Treatment of chronic antibiotic-refractory pouchitis

Chronic antibiotic-refractory pouchitis may respond to longer courses of antibiotic combinations such as ciprofloxacin and rifaximin 83), ciprofloxacin and metronidazole 84) or ciprofloxacin and tinidazole 85). In patients with antibiotic-resistant pouchitis, a thorough investigation is recommended. Fecal cultures and antibiotic sensitivity testing may be needed to choose the appropriate effective antibiotics. Additionally, the investigation should aim to identify and treat causes of secondary pouchitis.

Despite the atypical endoscopic findings of C. difficile infection in pouch patients, management choices should reflect standard practices for the treatment of this infection 86). Finally, recent studies have suggested that fecal microbiota transplantation might be an alternative or adjunctive treatment for refractory C. difficile infection pouchitis 87). CMV-pouchitis can be treated with oral or intravenous anti-CMV agents (ganciclovir) 88). Management should reflect current practice.

If NSAID-associated pouchitis is suspected, a trial of discontinuation of NSAIDs is recommended, and should result in prompt resolution.
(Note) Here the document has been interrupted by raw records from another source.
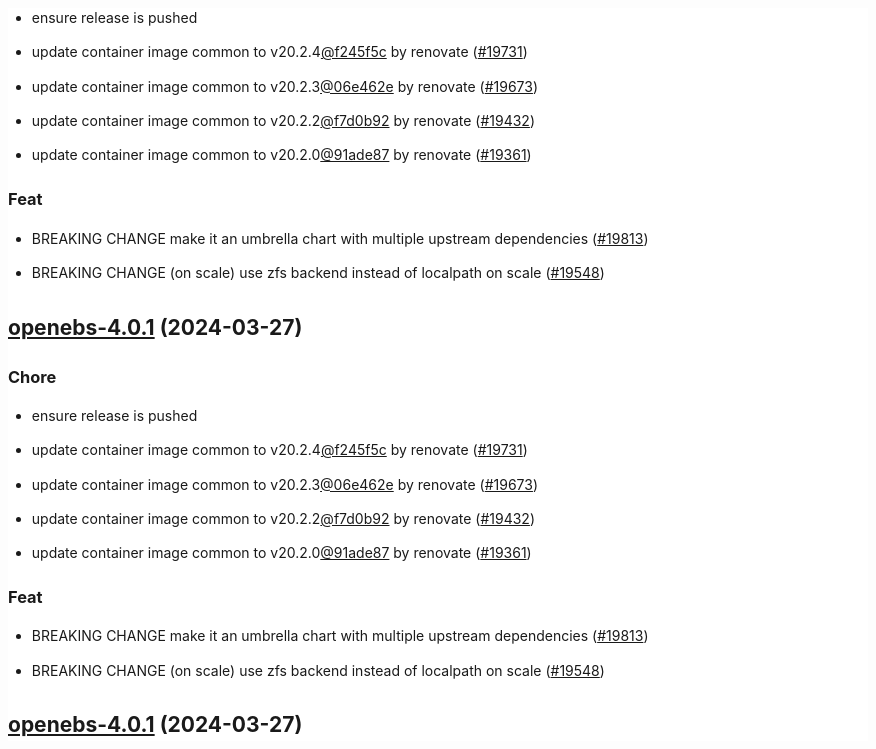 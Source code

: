 
- ensure release is pushed

- update container image common to v20.2.4[@f245f5c](https://github.com/f245f5c) by renovate ([#19731](https://github.com/truecharts/charts/issues/19731))

- update container image common to v20.2.3[@06e462e](https://github.com/06e462e) by renovate ([#19673](https://github.com/truecharts/charts/issues/19673))

- update container image common to v20.2.2[@f7d0b92](https://github.com/f7d0b92) by renovate ([#19432](https://github.com/truecharts/charts/issues/19432))

- update container image common to v20.2.0[@91ade87](https://github.com/91ade87) by renovate ([#19361](https://github.com/truecharts/charts/issues/19361))

### Feat



- BREAKING CHANGE make it an umbrella chart with multiple upstream dependencies ([#19813](https://github.com/truecharts/charts/issues/19813))

- BREAKING CHANGE (on scale) use zfs backend instead of localpath on scale ([#19548](https://github.com/truecharts/charts/issues/19548))


## [openebs-4.0.1](https://github.com/truecharts/charts/compare/openebs-3.6.0...openebs-4.0.1) (2024-03-27)

### Chore



- ensure release is pushed

- update container image common to v20.2.4[@f245f5c](https://github.com/f245f5c) by renovate ([#19731](https://github.com/truecharts/charts/issues/19731))

- update container image common to v20.2.3[@06e462e](https://github.com/06e462e) by renovate ([#19673](https://github.com/truecharts/charts/issues/19673))

- update container image common to v20.2.2[@f7d0b92](https://github.com/f7d0b92) by renovate ([#19432](https://github.com/truecharts/charts/issues/19432))

- update container image common to v20.2.0[@91ade87](https://github.com/91ade87) by renovate ([#19361](https://github.com/truecharts/charts/issues/19361))

### Feat



- BREAKING CHANGE make it an umbrella chart with multiple upstream dependencies ([#19813](https://github.com/truecharts/charts/issues/19813))

- BREAKING CHANGE (on scale) use zfs backend instead of localpath on scale ([#19548](https://github.com/truecharts/charts/issues/19548))


## [openebs-4.0.1](https://github.com/truecharts/charts/compare/openebs-3.6.0...openebs-4.0.1) (2024-03-27)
The safety of selective COX-2 inhibitors in ileoanal anastomosis patients is still unknown and if those suffering from arthralgias do not respond to acetaminophen (paracetamol), they can be tried on sulfasalazine 89).

Ischemic pouchitis may be treated with allopurinol. Allopurinol is a scavenger of oxygen-derived free radicals and previous studies have shown its beneficial effect both in an animal model and in treating active pouchitis 90).

Autoimmune pouchitis, both PSC- and IgG4-associated, can be treated with corticosteroids (prednisone or budesonide), immunomodulators (azathioprine, 6-mercaptopurine), or anti-TNF biologics (infliximab, adalimumab, others). The same treatment options apply for Crohn’s pouchitis together with endoscopic or surgical interventions for fistulizing or stenosing disease 91). With a view to pouch preservation, management should be relatively aggressive; unless antibiotics are highly effective, immunomodulators and/or biologics should be used, with the goal of mucosal healing.

Cuffitis can be treated similarly to ulcerative proctitis with topical 5-ASA or topical steroids; suppositories should be sufficient. Cuffitis refractory to topical treatment should raise the suspicion of other conditions in the perianal and peri-pouch area. Therefore, investigation with the appropriate additional imaging studies is recommended to rule out surgical complications or Clostridium difficile manifestations including fistulas, sinus tracts or abscesses 92).

Finally, the treatment of irritable pouch syndrome is empiric similar to the irritable bowel syndrome, and therapies can include dietary modifications, anti-diarrheals, antispasmodics, and tricyclic antidepressants.